Excerpts from a dataset:
[Start of section]

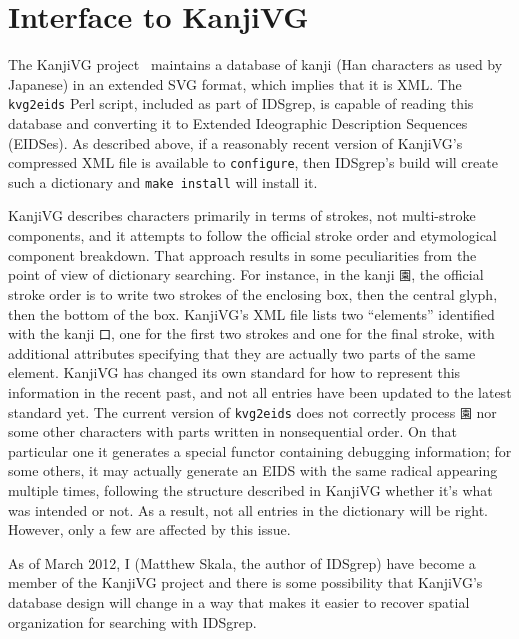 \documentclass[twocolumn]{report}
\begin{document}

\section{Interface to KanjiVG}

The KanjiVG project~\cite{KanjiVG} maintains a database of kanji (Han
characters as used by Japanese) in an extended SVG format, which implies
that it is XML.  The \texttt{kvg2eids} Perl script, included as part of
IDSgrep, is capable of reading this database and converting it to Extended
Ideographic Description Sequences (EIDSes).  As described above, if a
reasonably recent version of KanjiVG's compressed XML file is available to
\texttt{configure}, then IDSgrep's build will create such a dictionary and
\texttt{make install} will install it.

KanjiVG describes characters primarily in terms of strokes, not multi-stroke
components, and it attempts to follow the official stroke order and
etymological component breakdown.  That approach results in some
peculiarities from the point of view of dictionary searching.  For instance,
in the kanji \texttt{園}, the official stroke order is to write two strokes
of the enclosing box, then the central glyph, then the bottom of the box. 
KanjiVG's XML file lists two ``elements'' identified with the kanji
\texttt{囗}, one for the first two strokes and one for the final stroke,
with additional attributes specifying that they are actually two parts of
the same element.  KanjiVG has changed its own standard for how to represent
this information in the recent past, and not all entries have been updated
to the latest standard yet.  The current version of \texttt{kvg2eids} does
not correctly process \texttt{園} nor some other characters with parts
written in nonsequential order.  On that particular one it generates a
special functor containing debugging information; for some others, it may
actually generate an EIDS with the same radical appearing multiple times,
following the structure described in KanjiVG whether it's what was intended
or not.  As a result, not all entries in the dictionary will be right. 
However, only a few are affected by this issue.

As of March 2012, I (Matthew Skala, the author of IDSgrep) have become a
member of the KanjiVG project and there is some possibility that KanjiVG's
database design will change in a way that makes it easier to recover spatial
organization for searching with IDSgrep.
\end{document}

[End of section]

The line with "that it is XML." ends the range, and the first line of the data begins it; repeat exactly those lines and nothing more, omitting pictures.

 \documentclass[twocolumn]{report}
\begin{document}

\section{Interface to KanjiVG}

The KanjiVG project~\cite{KanjiVG} maintains a database of kanji (Han
characters as used by Japanese) in an extended SVG format, which implies
that it is XML.  The \texttt{kvg2eids} Perl script, included as part of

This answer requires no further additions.